A total of 400 youth have been enrolled in the program for the last four years out of which 350 will have graduated from various institutions by end year.

According to the initial agreement, the students were to be enrolled in five tranches of 200 youth each year for five years.

However, due to numerous delays, only 400 have been recruited for the last four years.

Consequently, county leaders have urged the authority to enroll the remaining 600 all at once so as to avoid delaying the process even further.

However speaking at the port site in Kililana on Monday, the Lapsset Corridor Development Authority CEO Silvestre Kasuku said it was impossible to recruit all the 600 at once as requested due to logistical challenges.

Kasuku, however, stated that the next tranche of 200 will be recruited between January and March 2019.

He said the objective if the program is to also ensure youth from all cadres get to benefit from the program and not just those who are youth at the moment.

“We want those who are currently in primary and secondary schools to also get a taste of this rare opportunity. If we say we want to enroll all the 600 at once, that means we have locked out all those young one who are in primary and secondary schools. It will be selfish for us to just focus on those who are in their youth at the moment. There will be youth today, tomorrow and all the years to follow, each one must get an equal shot at the scholarship,” said Kasuku.

There have been claims that the scholarship program has been plagued with financial difficulties with some of the learners being forced to drop their course choices and end up with cheaper ones.

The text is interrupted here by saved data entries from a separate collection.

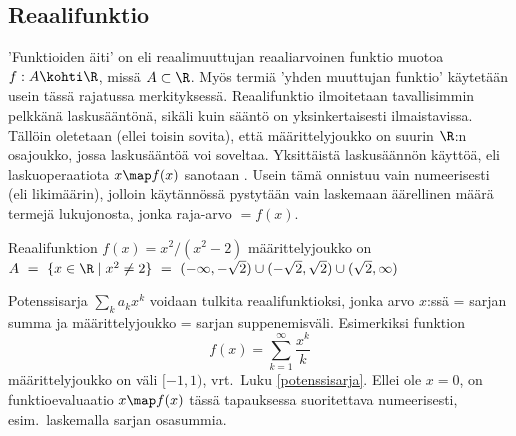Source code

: \subsection*{Reaalifunktio}

'Funktioiden äiti' on  eli reaalimuuttujan reaaliarvoinen funktio muotoa
$f: A \kohti \R$, missä $A \subset \R$. Myös termiä 'yhden muuttujan funktio' käytetään usein 
tässä rajatussa merkityksessä. Reaalifunktio ilmoitetaan tavallisimmin pelkkänä laskusääntönä,
sikäli kuin sääntö on yksinkertaisesti ilmaistavissa. Tällöin oletetaan (ellei toisin sovita),
että määrittelyjoukko on suurin $\R$:n osa\-joukko, jossa laskusääntöä voi soveltaa.
Yksittäistä laskusäännön käyttöä, eli laskuoperaatiota $x \map f(x)$ sanotaan 
. Usein tämä onnistuu vain numeerisesti (eli likimäärin), 
jolloin käytännössä pystytään vain laskemaan äärellinen määrä termejä lukujonosta, jonka 
raja-arvo $=f(x)$.
\begin{Exa} Reaalifunktion $f(x)=x^2/(x^2-2)$ määrittelyjoukko on \newline
$A\ =\ \{x\in\R \mid x^2 \neq 2\}\ 
    =\ (-\infty,-\sqrt{2}) \cup (-\sqrt{2},\sqrt{2}) \cup (\sqrt{2},\infty)$ \loppu
\end{Exa}
\begin{Exa} Potenssisarja $\sum_k a_k x^k$ voidaan tulkita reaalifunktioksi, jonka arvo
$x$:ssä = sarjan summa ja määrittelyjoukko = sarjan suppenemisväli. Esimerkiksi funktion
\[
f(x)=\sum_{k=1}^\infty \frac{x^k}{k}
\]
määrittelyjoukko on väli $[-1,1)$, vrt.\ Luku \ref{potenssisarja}. Ellei ole $x=0$, on
funktioevaluaatio $x \map f(x)$ tässä tapauksessa suoritettava numeerisesti, esim.\ 
laskemalla sarjan osasummia. \loppu
\end{Exa}

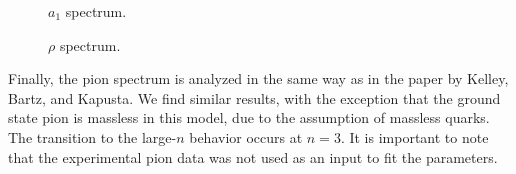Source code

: \begin{figure}
\caption{$a_1$ spectrum.}
\end{figure}

\begin{figure}
\caption{$\rho$ spectrum.}
\end{figure}



Finally, the pion spectrum is analyzed in the same way as in the paper by Kelley, Bartz, and Kapusta.
 We find similar results, with the exception that the ground state pion is massless in this model, due to the assumption of massless quarks. 
 The transition to the large-$n$ behavior occurs at $n=3$. 
 It is important to note that the experimental pion data was not used as an input to fit the parameters.

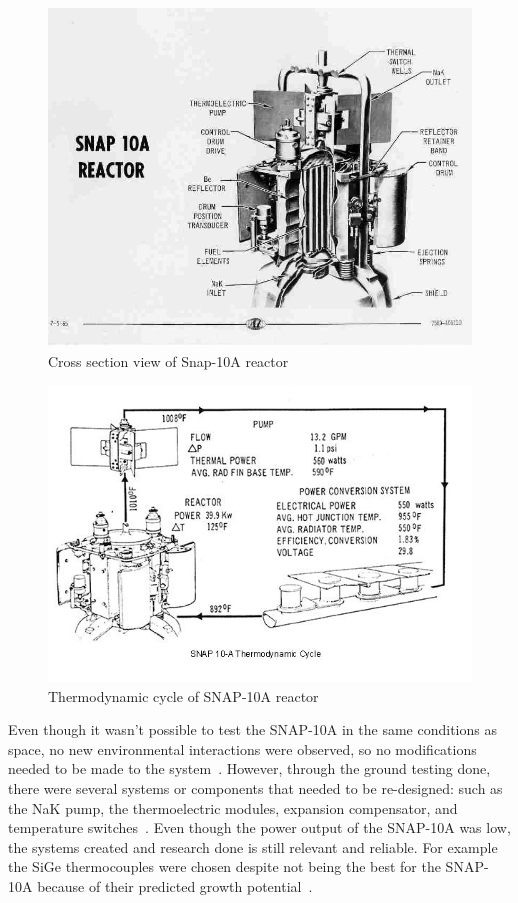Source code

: \documentclass{article}
\begin{document}
\begin{figure}[]
	\centering
	\includegraphics[height=0.45\textheight]{fig/appC}
	\caption[Cross section view of Snap-10A reactor]{Cross section view of Snap-10A reactor~\cite{websnap}}
	\label{appC}
\end{figure}


\begin{figure}[]
	\centering
	\includegraphics[height=0.45\textheight]{fig/appD}
	\caption[Thermodynamic cycle of SNAP-10A reactor]{Thermodynamic cycle of SNAP-10A reactor~\cite{websnap}}
	\label{appD}
\end{figure}



Even though it wasn't possible to test the SNAP-10A in the same conditions as space, no new environmental interactions were observed, so no modifications needed to be made to the system~\cite{ohlenkamp1966snap}. However, through the ground testing done, there were several systems or components that needed to be re-designed: such as the NaK pump, the thermoelectric modules, expansion compensator, and temperature switches~\cite{voss1984snap}. Even though the power output of the SNAP-10A was low, the systems created and research done is still relevant and reliable. For example the SiGe thermocouples were chosen despite not being the best for the SNAP-10A because of their predicted growth potential~\cite{voss1984snap}. 
\end{document}
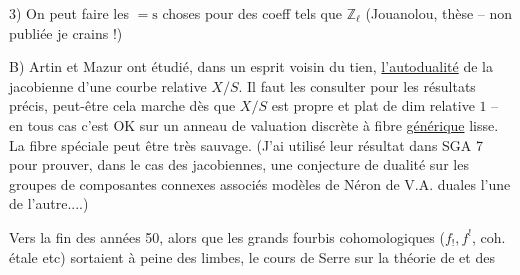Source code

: 3) On peut faire les ${=}\mathrm{s}$ choses pour des coeff tels que $\mathbb{Z}_{\ell}$ (Jouanolou, thèse -- non publiée je crains !)


B) Artin et Mazur ont étudié, dans un esprit voisin du tien, \uline{l'autodualité} de la jacobienne d'une courbe relative $X/S$. Il faut les consulter pour les résultats précis, peut-être cela marche dès que $X/S$ est propre et plat de dim relative $1$ -- en tous cas c'est OK sur un anneau de valuation discrète à fibre \uline{générique} lisse. La fibre spéciale peut être très sauvage. (J'ai utilisé leur résultat dans SGA 7 pour prouver, dans le cas des jacobiennes, une conjecture de dualité sur les groupes de composantes connexes associés   modèles de Néron de V.A. duales l'une de l'autre....)


 Vers la fin des années 50, alors que les grands fourbis cohomologiques ($f_{!},f^{!}$, coh. étale etc) sortaient à peine des limbes, le cours de Serre sur la théorie de  et  des 
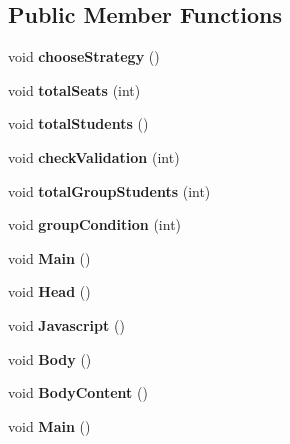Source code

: \subsection*{Public Member Functions}
\begin{DoxyCompactItemize}
\item 
\hypertarget{classStrategy_a1a81ab4bb7e44d8bd9a96ddc1d7c2be8}{void {\bfseries choose\-Strategy} ()}\label{classStrategy_a1a81ab4bb7e44d8bd9a96ddc1d7c2be8}

\item 
\hypertarget{classStrategy_abbeb9baaf7af96813941d17b21ff0045}{void {\bfseries total\-Seats} (int)}\label{classStrategy_abbeb9baaf7af96813941d17b21ff0045}

\item 
\hypertarget{classStrategy_a4303160d0492974f8f92f659085586e4}{void {\bfseries total\-Students} ()}\label{classStrategy_a4303160d0492974f8f92f659085586e4}

\item 
\hypertarget{classStrategy_a6849a678a8198d0b3c1837a49ce3fc3e}{void {\bfseries check\-Validation} (int)}\label{classStrategy_a6849a678a8198d0b3c1837a49ce3fc3e}

\item 
\hypertarget{classStrategy_ac2dd78118c6bd786e8b2bd1e37237202}{void {\bfseries total\-Group\-Students} (int)}\label{classStrategy_ac2dd78118c6bd786e8b2bd1e37237202}

\item 
\hypertarget{classStrategy_a67f419e227903badcacffde2dd725761}{void {\bfseries group\-Condition} (int)}\label{classStrategy_a67f419e227903badcacffde2dd725761}

\item 
\hypertarget{classStrategy_a795aec6d20e2f2d94c0a0c42f62d9c84}{void {\bfseries Main} ()}\label{classStrategy_a795aec6d20e2f2d94c0a0c42f62d9c84}

\item 
\hypertarget{classStrategy_a0cb8eed51ebbe2525db7f38be7e7029b}{void {\bfseries Head} ()}\label{classStrategy_a0cb8eed51ebbe2525db7f38be7e7029b}

\item 
\hypertarget{classStrategy_ad2f8797a27e6d992a029659fcc2fa42c}{void {\bfseries Javascript} ()}\label{classStrategy_ad2f8797a27e6d992a029659fcc2fa42c}

\item 
\hypertarget{classStrategy_af06057d962f931b5607a6fb1f0dbb3f5}{void {\bfseries Body} ()}\label{classStrategy_af06057d962f931b5607a6fb1f0dbb3f5}

\item 
\hypertarget{classStrategy_a8af7b8bc100001ccdc945c04844bc3ee}{void {\bfseries Body\-Content} ()}\label{classStrategy_a8af7b8bc100001ccdc945c04844bc3ee}

\item 
\hypertarget{classStrategy_a795aec6d20e2f2d94c0a0c42f62d9c84}{void {\bfseries Main} ()}\label{classStrategy_a795aec6d20e2f2d94c0a0c42f62d9c84}

\end{DoxyCompactItemize}
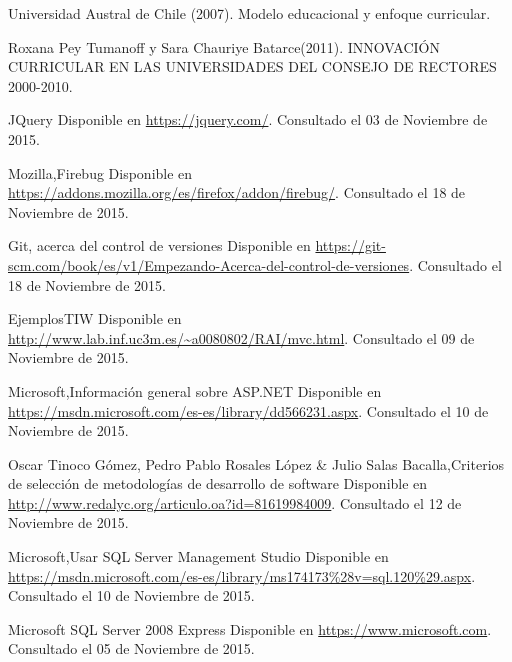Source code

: \begin{spacing}{1.0}
\begin{thebibliography}{99}  

\newblock Universidad Austral de Chile (2007).
\newblock Modelo educacional y enfoque curricular. 

\newblock Roxana Pey Tumanoff y Sara Chauriye Batarce(2011).
\newblock INNOVACIÓN CURRICULAR EN LAS UNIVERSIDADES DEL CONSEJO DE RECTORES 2000-2010. 


\newblock JQuery
\newblock Disponible en \url{https://jquery.com/}.
\newblock Consultado el 03 de Noviembre de 2015.

\newblock Mozilla,Firebug
\newblock Disponible en \url{https://addons.mozilla.org/es/firefox/addon/firebug/}.
\newblock Consultado el 18 de Noviembre de 2015.

\newblock Git,	acerca del control de versiones 
\newblock Disponible en \url{https://git-scm.com/book/es/v1/Empezando-Acerca-del-control-de-versiones}.
\newblock Consultado el 18 de Noviembre de 2015.

\newblock EjemplosTIW
\newblock Disponible en \url{http://www.lab.inf.uc3m.es/~a0080802/RAI/mvc.html}.
\newblock Consultado el 09 de Noviembre de 2015.

\newblock Microsoft,Información general sobre ASP.NET
\newblock Disponible en \url{https://msdn.microsoft.com/es-es/library/dd566231.aspx}.
\newblock Consultado el 10 de Noviembre de 2015.


\newblock  Oscar Tinoco Gómez, Pedro Pablo Rosales López \& Julio Salas Bacalla,Criterios de selección de metodologías de desarrollo de software
\newblock Disponible en \url{http://www.redalyc.org/articulo.oa?id=81619984009}.
\newblock Consultado el 12 de Noviembre de 2015.


\newblock Microsoft,Usar SQL Server Management Studio
\newblock Disponible en \url{https://msdn.microsoft.com/es-es/library/ms174173%28v=sql.120%29.aspx}.
\newblock Consultado el 10 de Noviembre de 2015.

\newblock Microsoft SQL Server 2008 Express 
\newblock Disponible en \url{https://www.microsoft.com}.
\newblock Consultado el 05 de Noviembre de 2015.


\end{thebibliography}
\end{spacing}
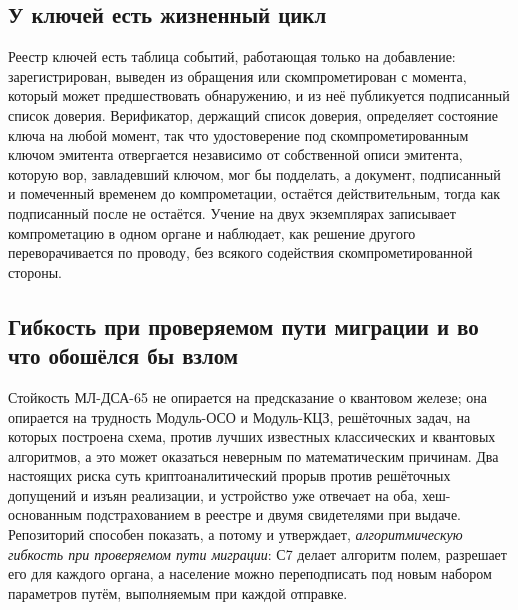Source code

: \subsection{У ключей есть жизненный цикл}

Реестр ключей есть таблица событий, работающая только на добавление: зарегистрирован, выведен из
обращения или скомпрометирован с момента, который может предшествовать обнаружению, и из неё
публикуется подписанный список доверия. Верификатор, держащий список доверия, определяет состояние
ключа на любой момент, так что удостоверение под скомпрометированным ключом эмитента отвергается
независимо от собственной описи эмитента, которую вор, завладевший ключом, мог бы подделать, а
документ, подписанный и помеченный временем до компрометации, остаётся действительным, тогда как
подписанный после не остаётся. Учение на двух экземплярах записывает компрометацию в одном органе
и наблюдает, как решение другого переворачивается по проводу, без всякого содействия
скомпрометированной стороны. \sImpl

\subsection{Гибкость при проверяемом пути миграции и во что обошёлся бы взлом}

Стойкость МЛ-ДСА-65 не опирается на предсказание о квантовом железе; она опирается на трудность Модуль-ОСО и
Модуль-КЦЗ, решёточных задач, на которых построена схема, против лучших известных классических и квантовых алгоритмов, а это может оказаться
неверным по математическим причинам. Два настоящих риска суть криптоаналитический прорыв против
решёточных допущений и изъян реализации, и устройство уже отвечает на оба, хеш-основанным
подстрахованием в реестре и двумя свидетелями при выдаче. Репозиторий способен показать, а потому и утверждает, \emph{алгоритмическую гибкость при
проверяемом пути миграции}: С7 делает алгоритм полем,  разрешает его
для каждого органа, а население можно переподписать под новым набором параметров путём,
выполняемым при каждой отправке. \sImpl


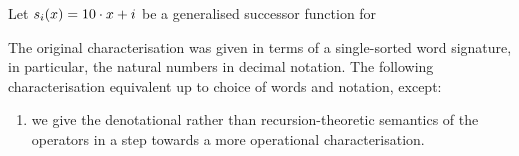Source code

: \begin{definition}\cite{cobham-1965}

Let $s_i{\mathopen{}\left({x}\right)\mathclose{}} = 10 \cdot x + i$ be a generalised successor function for

\end{definition}

The original characterisation was given in terms of a single-sorted word
signature, in particular, the natural numbers in decimal notation. The
following characterisation equivalent up to choice of words and notation,
except:

\begin{enumerate}[label=(\arabic*)]

\item we give the denotational rather than recursion-theoretic semantics of the
operators in a step towards a more operational characterisation.

\end{enumerate}

\def\smashf{\ensuremath{\mathtt{\#}}}
\def\cdotnot{\ensuremath{\cdot}}

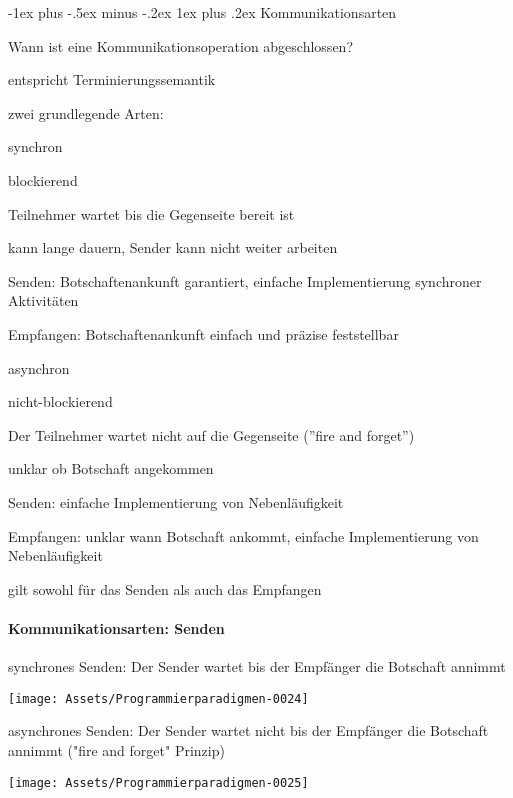 \documentclass[10pt]{article}
\makeatletter
\renewcommand{\subsubsection}{\@startsection{subsubsection}{3}{0mm}%
                                {-1ex plus -.5ex minus -.2ex}%
                                {1ex plus .2ex}%
                                {\normalfont\small\bfseries}}
\makeatother
\begin{document}
\subsubsection{Kommunikationsarten}
\begin{itemize*}
  \item Wann ist eine Kommunikationsoperation abgeschlossen?
  \item entspricht Terminierungssemantik
  \item zwei grundlegende Arten:
  \begin{itemize*}
    \item \color{orange} synchron \color{black}
    \begin{itemize*}
      \item blockierend
      \item Teilnehmer wartet bis die Gegenseite bereit ist
      \item kann lange dauern, Sender kann nicht weiter arbeiten
      \item Senden: Botschaftenankunft garantiert, einfache Implementierung synchroner Aktivitäten
      \item Empfangen: Botschaftenankunft einfach und präzise feststellbar
    \end{itemize*}
    \item \color{orange} asynchron \color{black}
    \begin{itemize*}
      \item nicht-blockierend
      \item Der Teilnehmer wartet nicht auf die Gegenseite (”fire and forget”)
      \item unklar ob Botschaft angekommen
      \item Senden: einfache Implementierung von Nebenläufigkeit
      \item Empfangen: unklar wann Botschaft ankommt, einfache Implementierung von Nebenläufigkeit
    \end{itemize*}
    \item gilt sowohl für das Senden als auch das Empfangen
  \end{itemize*}
\end{itemize*}

\paragraph{Kommunikationsarten: Senden}
\color{orange} synchrones Senden: \color{black} Der Sender wartet bis der Empfänger die Botschaft annimmt
\begin{center}
  \centering
  \texttt{[image: Assets/Programmierparadigmen-0024]}
\end{center}
\noindent \color{orange} asynchrones Senden: \color{black} Der Sender wartet nicht bis der Empfänger die Botschaft annimmt ("fire and forget" Prinzip)
\begin{center}
  \centering
  \texttt{[image: Assets/Programmierparadigmen-0025]}
\end{center}
\end{document}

Kasuku, however, dismissed the claims as misleading and wrong adding that the government had devoted enough resources towards the implementation of the program.

The Lapsset Corporate Affairs Officer Benson Thuita said about Sh 120 million has been spent on the program since commencement in March 2014.

The national government also disbursed an additional Sh 11 million towards the program earlier in the year.

According to Thuita, the money is used for tuition fees and upkeep of the Lamu students in the various colleges and institutions around the country.

The LAPSSET Presidential Scholarship focuses mainly on training in port project components like Marine Engineering, Transport and Logistics, Nautical Engineering, Project Management, Port Management, and Surveying.

The program also provides training in auxiliary services and industries such as Human Resources, Medicine, Business Management, Economics and Information Technology.